Melanie Boyd, who directs Yale’s Office of Gender and Campus Culture and is also involved in the Alcohol and Other Drugs Harm Reduction Initiative, said in an email to the News that though “on-the-ground experiments” such as Stanford’s ban are interesting and informative, there is not any discussion of implementing a similar policy at Yale.
Yale students interviewed said Stanford’s ban reinforces misguided stereotypes about sexual assault on college campuses.
“It really plays into these harmful narratives that blame alcohol or partying for sexual assault, rather than people who commit sexual assault,” said Helen Price ’18, co-founder and director of Unite Against Sexual Assault Yale.
Alka Nath, a former Peer Health Educator at Stanford who graduated in June, said the decision appears more like Stanford “checking a box” rather than taking meaningful action to improve overall concerns about party culture.
A current resident assistant at Stanford, who asked to remain anonymous, said his first reaction was “complete shock” upon hearing the decision. He added that he was “hurt and surprised” that the Stanford administration failed to heed the voices of students, who overwhelmingly voted against the ban. Support amongst Stanford staff members, including RAs, was also minimal, he said, as the new ban threatens the goals of RA positions. Policing students precludes RAs from providing effective and friendly guidance, and may discourage students from reporting alcohol-related dangers for fear of getting in trouble, the student said.

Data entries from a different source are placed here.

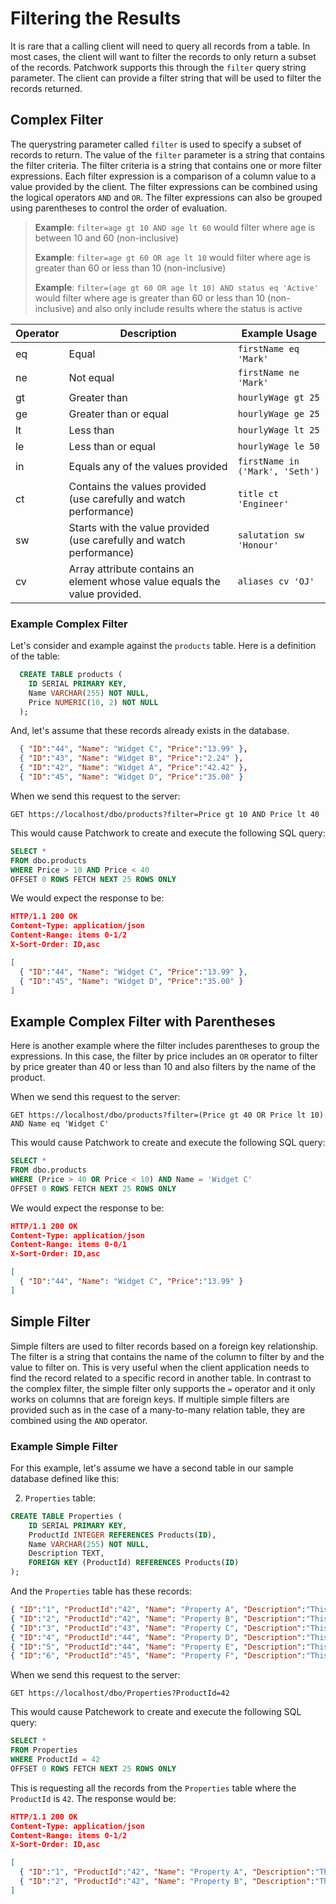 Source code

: # Filtering the Results

It is rare that a calling client will need to query all records from a table. In most cases, the client will want to filter the records to only return a subset of the records. Patchwork supports this through the `filter` query string parameter. The client can provide a filter string that will be used to filter the records returned.

## Complex Filter

The querystring parameter called `filter` is used to specify a subset of records to return. The value of the `filter` parameter is a string that contains the filter criteria. The filter criteria is a string that contains one or more filter expressions. Each filter expression is a comparison of a column value to a value provided by the client. The filter expressions can be combined using the logical operators `AND` and `OR`. The filter expressions can also be grouped using parentheses to control the order of evaluation.

> **Example**: `filter=age gt 10 AND age lt 60` would filter where age is between 10 and 60 (non-inclusive)
>
> **Example**: `filter=age gt 60 OR age lt 10` would filter where age is greater than 60 or less than 10 (non-inclusive)
>
> **Example**: `filter=(age gt 60 OR age lt 10) AND status eq 'Active'` would filter where age is greater than 60 or less than 10 (non-inclusive) and also only include results where the status is active

| Operator | Description                                                                | Example Usage                   |
| -------- | -------------------------------------------------------------------------- | ------------------------------- |
| eq       | Equal                                                                      | `firstName eq 'Mark'`           |
| ne       | Not equal                                                                  | `firstName ne 'Mark'`           |
| gt       | Greater than                                                               | `hourlyWage gt 25`              |
| ge       | Greater than or equal                                                      | `hourlyWage ge 25`              |
| lt       | Less than                                                                  | `hourlyWage lt 25`              |
| le       | Less than or equal                                                         | `hourlyWage le 50`              |
| in       | Equals any of the values provided                                          | `firstName in ('Mark', 'Seth')` |
| ct       | Contains the values provided (use carefully and watch performance)         | `title ct 'Engineer'`           |
| sw       | Starts with the value provided (use carefully and watch performance)       | `salutation sw 'Honour'`        |
| cv       | Array attribute contains an element whose value equals the value provided. | `aliases cv 'OJ'`               |

### Example Complex Filter

Let's consider and example against the `products` table. Here is a definition of the table:
```sql
  CREATE TABLE products (
    ID SERIAL PRIMARY KEY,
    Name VARCHAR(255) NOT NULL,
    Price NUMERIC(10, 2) NOT NULL
  );  
```

And, let's assume that these records already exists in the database.

```json
  { "ID":"44", "Name": "Widget C", "Price":"13.99" },
  { "ID":"43", "Name": "Widget B", "Price":"2.24" },
  { "ID":"42", "Name": "Widget A", "Price":"42.42" },
  { "ID":"45", "Name": "Widget D", "Price":"35.00" }
```

When we send this request to the server:

```http
GET https://localhost/dbo/products?filter=Price gt 10 AND Price lt 40
```

This would cause Patchwork to create and execute the following SQL query:

```sql
SELECT *
FROM dbo.products
WHERE Price > 10 AND Price < 40
OFFSET 0 ROWS FETCH NEXT 25 ROWS ONLY
```

We would expect the response to be:

```json
HTTP/1.1 200 OK
Content-Type: application/json
Content-Range: items 0-1/2
X-Sort-Order: ID,asc

[
  { "ID":"44", "Name": "Widget C", "Price":"13.99" },
  { "ID":"45", "Name": "Widget D", "Price":"35.00" }
]
```

## Example Complex Filter with Parentheses

Here is another example where the filter includes parentheses to group the expressions. In this case, the filter by price includes an `OR` operator to filter by price greater than 40 or less than 10 and also filters by the name of the product.

When we send this request to the server:

```http
GET https://localhost/dbo/products?filter=(Price gt 40 OR Price lt 10) AND Name eq 'Widget C'
```

This would cause Patchwork to create and execute the following SQL query:

```sql
SELECT *
FROM dbo.products
WHERE (Price > 40 OR Price < 10) AND Name = 'Widget C'
OFFSET 0 ROWS FETCH NEXT 25 ROWS ONLY
```

We would expect the response to be:

```json
HTTP/1.1 200 OK
Content-Type: application/json
Content-Range: items 0-0/1
X-Sort-Order: ID,asc

[
  { "ID":"44", "Name": "Widget C", "Price":"13.99" }
]
```

## Simple Filter

Simple filters are used to filter records based on a foreign key relationship. The filter is a string that contains the name of the column to filter by and the value to filter on. This is very useful when the client application needs to find the record related to a specific record in another table. In contrast to the complex filter, the simple filter only supports the `=` operator and it only works on columns that are foreign keys. If multiple simple filters are provided such as in the case of a many-to-many relation table, they are combined using the `AND` operator.

### Example Simple Filter

For this example, let's assume we have a second table in our sample database defined like this:

2. `Properties` table:

```sql
CREATE TABLE Properties (
    ID SERIAL PRIMARY KEY,
    ProductId INTEGER REFERENCES Products(ID),
    Name VARCHAR(255) NOT NULL,
    Description TEXT,
    FOREIGN KEY (ProductId) REFERENCES Products(ID)
);
```

And the `Properties` table has these records:

```json
{ "ID":"1", "ProductId":"42", "Name": "Property A", "Description":"This is property A" },
{ "ID":"2", "ProductId":"42", "Name": "Property B", "Description":"This is property B" },
{ "ID":"3", "ProductId":"43", "Name": "Property C", "Description":"This is property C" },
{ "ID":"4", "ProductId":"44", "Name": "Property D", "Description":"This is property D" },
{ "ID":"5", "ProductId":"44", "Name": "Property E", "Description":"This is property E" },
{ "ID":"6", "ProductId":"45", "Name": "Property F", "Description":"This is property F" }
```

When we send this request to the server:

```http
GET https://localhost/dbo/Properties?ProductId=42
```

This would cause Patchework to create and execute the following SQL query:

```sql
SELECT * 
FROM Properties 
WHERE ProductId = 42
OFFSET 0 ROWS FETCH NEXT 25 ROWS ONLY
```

This is requesting all the records from the `Properties` table where the `ProductId` is `42`. The response would be:

```json
HTTP/1.1 200 OK
Content-Type: application/json
Content-Range: items 0-1/2
X-Sort-Order: ID,asc

[
  { "ID":"1", "ProductId":"42", "Name": "Property A", "Description":"This is property A" },
  { "ID":"2", "ProductId":"42", "Name": "Property B", "Description":"This is property B" }
]
```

“There is no way I can achieve the goals that Stanford has set out for its staff members … with this new policy,” he said. “I wanted to be an RA so I can make a difference in these 90 kids’ lives, and I don’t feel as if can make as big as an impact while still policing them.”

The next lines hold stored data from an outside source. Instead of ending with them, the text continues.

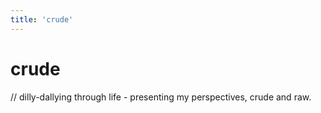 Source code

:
 ```yaml
---
title: 'crude'
---
```

# crude
// dilly-dallying through life - presenting my perspectives, crude and raw.
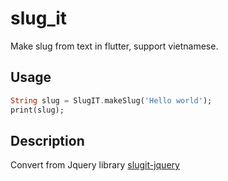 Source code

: # slug_it

Make slug from text in flutter, support vietnamese.

## Usage

```dart
String slug = SlugIT.makeSlug('Hello world');
print(slug);
```

## Description

Convert from Jquery library [slugit-jquery](https://github.com/diegok/slugit-jquery)
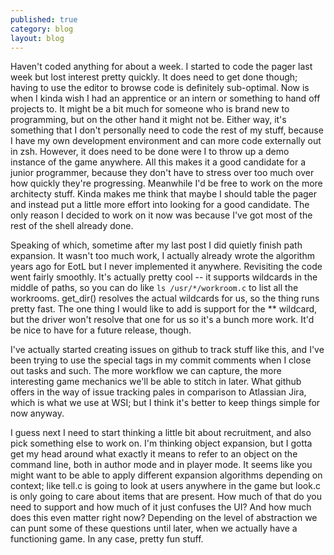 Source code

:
 ```yaml
---
published: true
category: blog
layout: blog
---
```


Haven't coded anything for about a week. I started to code the pager last week but lost interest pretty quickly. It does need to get done though; having to use the editor to browse code is definitely sub-optimal. Now is when I kinda wish I had an apprentice or an intern or something to hand off projects to. It might be a bit much for someone who is brand new to programming, but on the other hand it might not be. Either way, it's something that I don't personally need to code the rest of my stuff, because I have my own development environment and can more code externally out in zsh. However, it does need to be done were I to throw up a demo instance of the game anywhere. All this makes it a good candidate for a junior programmer, because they don't have to stress over too much over how quickly they're progressing. Meanwhile I'd be free to work on the more architecty stuff. Kinda makes me think that maybe I should table the pager and instead put a little more effort into looking for a good candidate. The only reason I decided to work on it now was because I've got most of the rest of the shell already done.
<!-- more -->

Speaking of which, sometime after my last post I did quietly finish path expansion. It wasn't too much work, I actually already wrote the algorithm years ago for EotL but I never implemented it anywhere. Revisiting the code went fairly smoothly. It's actually pretty cool -- it supports wildcards in the middle of paths, so you can do like `ls /usr/*/workroom.c` to list all the workrooms. get_dir() resolves the actual wildcards for us, so the thing runs pretty fast. The one thing I would like to add is support for the ** wildcard, but the driver won't resolve that one for us so it's a bunch more work. It'd be nice to have for a future release, though.

I've actually started creating issues on github to track stuff like this, and I've been trying to use the special tags in my commit comments when I close out tasks and such. The more workflow we can capture, the more interesting game mechanics we'll be able to stitch in later. What github offers in the way of issue tracking pales in comparison to Atlassian Jira, which is what we use at WSI; but I think it's better to keep things simple for now anyway. 

I guess next I need to start thinking a little bit about recruitment, and also pick something else to work on. I'm thinking object expansion, but I gotta get my head around what exactly it means to refer to an object on the command line, both in author mode and in player mode. It seems like you might want to be able to apply different expansion algorithms depending on context; like tell.c is going to look at users anywhere in the game but look.c is only going to care about items that are present. How much of that do you need to support and how much of it just confuses the UI? And how much does this even matter right now? Depending on the level of abstraction we can punt some of these questions until later, when we actually have a functioning game. In any case, pretty fun stuff.

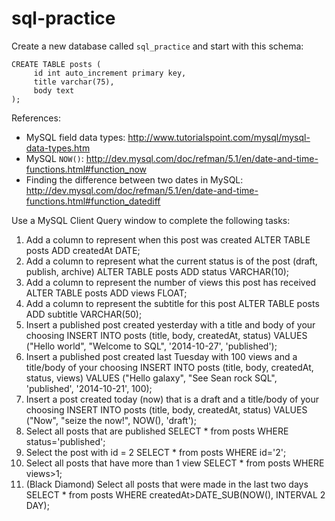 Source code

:     
sql-practice
============

Create a new database called `sql_practice` and start with this schema:

```
CREATE TABLE posts (
     id int auto_increment primary key, 
     title varchar(75), 
     body text
);
```
    

References:
* MySQL field data types: http://www.tutorialspoint.com/mysql/mysql-data-types.htm
* MySQL `NOW()`: http://dev.mysql.com/doc/refman/5.1/en/date-and-time-functions.html#function_now
* Finding the difference between two dates in MySQL: http://dev.mysql.com/doc/refman/5.1/en/date-and-time-functions.html#function_datediff

Use a MySQL Client Query window to complete the following tasks:

1. Add a column to represent when this post was created
	ALTER TABLE posts ADD createdAt DATE;
2. Add a column to represent what the current status is of the post (draft, publish, archive)
	ALTER TABLE posts ADD status VARCHAR(10);
3. Add a column to represent the number of views this post has received
	ALTER TABLE posts ADD views FLOAT;
4. Add a column to represent the subtitle for this post
	ALTER TABLE posts ADD subtitle VARCHAR(50);
5. Insert a published post created yesterday with a title and body of your choosing
	INSERT INTO posts (title, body, createdAt, status) VALUES ("Hello world", "Welcome to SQL", '2014-10-27', 'published');
6. Insert a published post created last Tuesday with 100 views and a title/body of your choosing
	INSERT INTO posts (title, body, createdAt, status, views) VALUES ("Hello galaxy", "See Sean rock SQL", 'published', '2014-10-21', 100);
7. Insert a post created today (now) that is a draft and a title/body of your choosing
	INSERT INTO posts (title, body, createdAt, status) VALUES ("Now", "seize the now!", NOW(), 'draft');
8. Select all posts that are published
	SELECT * from posts WHERE status='published';
9. Select the post with id = 2
	SELECT * from posts WHERE id='2';
10. Select all posts that have more than 1 view
	SELECT * from posts WHERE views>1;
11. (Black Diamond) Select all posts that were made in the last two days
	SELECT * from posts WHERE createdAt>DATE_SUB(NOW(), INTERVAL 2 DAY);
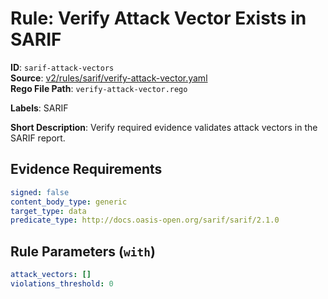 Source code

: # Rule: Verify Attack Vector Exists in SARIF

**ID**: `sarif-attack-vectors`  
**Source**: [v2/rules/sarif/verify-attack-vector.yaml](scribe-public/sample-policies.git/v2/rules/sarif/verify-attack-vector.yaml)  
**Rego File Path**: `verify-attack-vector.rego`  

**Labels**: SARIF

**Short Description**: Verify required evidence validates attack vectors in the SARIF report.

## Evidence Requirements

```yaml
signed: false
content_body_type: generic
target_type: data
predicate_type: http://docs.oasis-open.org/sarif/sarif/2.1.0
```
## Rule Parameters (`with`)

```yaml
attack_vectors: []
violations_threshold: 0
```
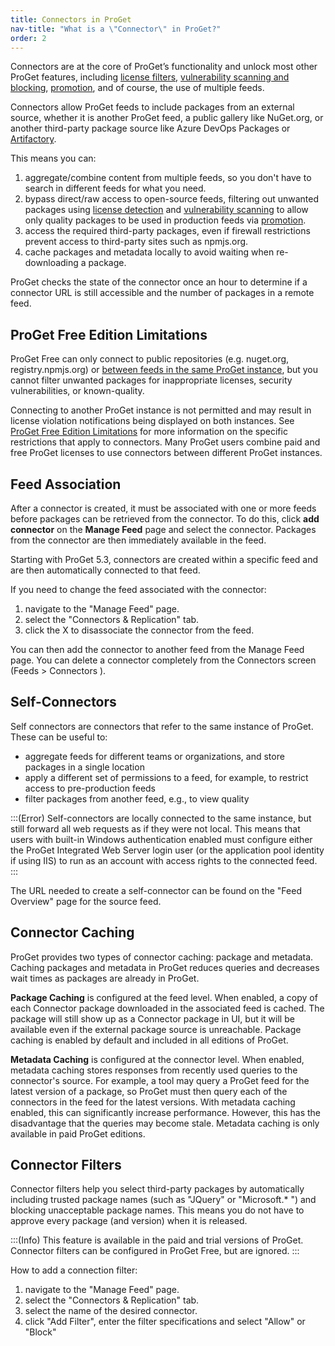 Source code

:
 ```yaml
---
title: Connectors in ProGet
nav-title: "What is a \"Connector\" in ProGet?"
order: 2
---
```



Connectors are at the core of ProGet’s functionality and unlock most other ProGet features, including [license filters](/docs/proget/sca/licenses), [vulnerability scanning and blocking](/docs/proget/sca/vulnerabilities), [promotion](/docs/proget/packages/package-promotion), and of course, the use of multiple feeds.

Connectors allow ProGet feeds to include packages from an external source, whether it is another ProGet feed, a public gallery like NuGet.org, or another third-party package source like Azure DevOps Packages or [Artifactory](https://inedo.com/proget/proget-vs-jfrog-artifactory).

This means you can:

1. aggregate/combine content from multiple feeds, so you don't have to search in different feeds for what you need.
2. bypass direct/raw access to open-source feeds, filtering out unwanted packages using [license detection](/docs/proget/sca/licenses) and [vulnerability scanning](/docs/proget/sca/vulnerabilities) to allow only quality packages to be used in production feeds via [promotion](/docs/proget/packages/package-promotion).
3.	access the required third-party packages, even if firewall restrictions prevent access to third-party sites such as npmjs.org.
4.	cache packages and metadata locally to avoid waiting when re-downloading a package.

ProGet checks the state of the connector once an hour to determine if a connector URL is still accessible and the number of packages in a remote feed.

## ProGet Free Edition Limitations 

ProGet Free can only connect to public repositories (e.g. nuget.org, registry.npmjs.org) or [between feeds in the same ProGet instance](/docs/proget/feeds/connector-overview#self-connectors), but you cannot filter unwanted packages for inappropriate licenses, security vulnerabilities, or known-quality.

Connecting to another ProGet instance is not permitted and may result in license violation notifications being displayed on both instances. See [ProGet Free Edition Limitations](/docs/proget/administration/license#proget-free-edition-limitations) for more information on the specific restrictions that apply to connectors. Many ProGet users combine paid and free ProGet licenses to use connectors between different ProGet instances.

## Feed Association 

After a connector is created, it must be associated with one or more feeds before packages can be retrieved from the connector. To do this, click **add connector** on the **Manage Feed** page and select the connector. Packages from the connector are then immediately available in the feed.

Starting with ProGet 5.3, connectors are created within a specific feed and are then automatically connected to that feed.

If you need to change the feed associated with the connector:

1. navigate to the "Manage Feed" page.
2. select the "Connectors & Replication" tab.
3. click the X to disassociate the connector from the feed.

You can then add the connector to another feed from the Manage Feed page. You can delete a connector completely from the Connectors screen (Feeds > Connectors ).

## Self-Connectors 
Self connectors are connectors that refer to the same instance of ProGet. These can be useful to:

 - aggregate feeds for different teams or organizations, and store packages in a single location
 - apply a different set of permissions to a feed, for example, to restrict access to pre-production feeds
 - filter packages from another feed, e.g., to view quality
 
:::(Error) 
Self-connectors are locally connected to the same instance, but still forward all web requests as if they were not local. This means that users with built-in Windows authentication enabled must configure either the ProGet Integrated Web Server login user (or the application pool identity if using IIS) to run as an account with access rights to the connected feed.
:::


The URL needed to create a self-connector can be found on the "Feed Overview" page for the source feed.

## Connector Caching 

ProGet provides two types of connector caching: package and metadata. Caching packages and metadata in ProGet reduces queries and decreases wait times as packages are already in ProGet.

**Package Caching** is configured at the feed level. When enabled, a copy of each Connector package downloaded in the associated feed is cached. The package will still show up as a Connector package in UI, but it will be available even if the external package source is unreachable. Package caching is enabled by default and included in all editions of ProGet.

**Metadata Caching** is configured at the connector level. When enabled, metadata caching stores responses from recently used queries to the connector's source. For example, a tool may query a ProGet feed for the latest version of a package, so ProGet must then query each of the connectors in the feed for the latest versions. With metadata caching enabled, this can significantly increase performance. However, this has the disadvantage that the queries may become stale. Metadata caching is only available in paid ProGet editions.

## Connector Filters 

Connector filters help you select third-party packages by automatically including trusted package names (such as "JQuery" or "Microsoft.* ") and blocking unacceptable package names. This means you do not have to approve every package (and version) when it is released.

:::(Info)
This feature is available in the paid and trial versions of ProGet. Connector filters can be configured in ProGet Free, but are ignored.
:::


How to add a connection filter:

1. navigate to the "Manage Feed" page.
2. select the "Connectors & Replication" tab.
3. select the name of the desired connector.
4. click "Add Filter", enter the filter specifications and select "Allow" or "Block"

Yale has a Medical Emergency Policy, which allows students to report alcohol-related health issues without facing severe disciplinary consequences. All freshman counselors and Communication and Consent Educators contacted said University policy prohibits them from commenting and referred questions to Boyd.
Boyd has told the News in the past that the policy is the University’s way of treating drinking as a public health, rather than a disciplinary, issue.
Ted Mauze ’18, the president of Yale’s Sigma Nu fraternity — an organization that could be affected if a ban like Stanford’s were implemented at Yale — said that though the fraternity understands the reasoning behind Stanford’s decision, the fraternity should “maintain the right to make good decisions with regards to our own consumption and the consumption of others in our house.” He added, however, that the fraternity would respect the ban if one were instituted.
Price said that most students at universities are already breaking the law by drinking underage anyway. As a result, the ban would only drive people to continue drinking illicitly and drink more heavily before events, she said. People would also be more hesitant to report sexual assault if hard alcohol were involved, she argued.
Rather than creating policies that would ultimately be ineffective, those interviewed said resources should go toward health and consent education. Price added that concerns about sexual misconduct should be addressed by putting resources into “prosecuting and expelling” those who have committed sexual assault.
“These type of policies [like the Stanford alcohol ban] aren’t even just stupid,” Price said. “They are actively harmful.”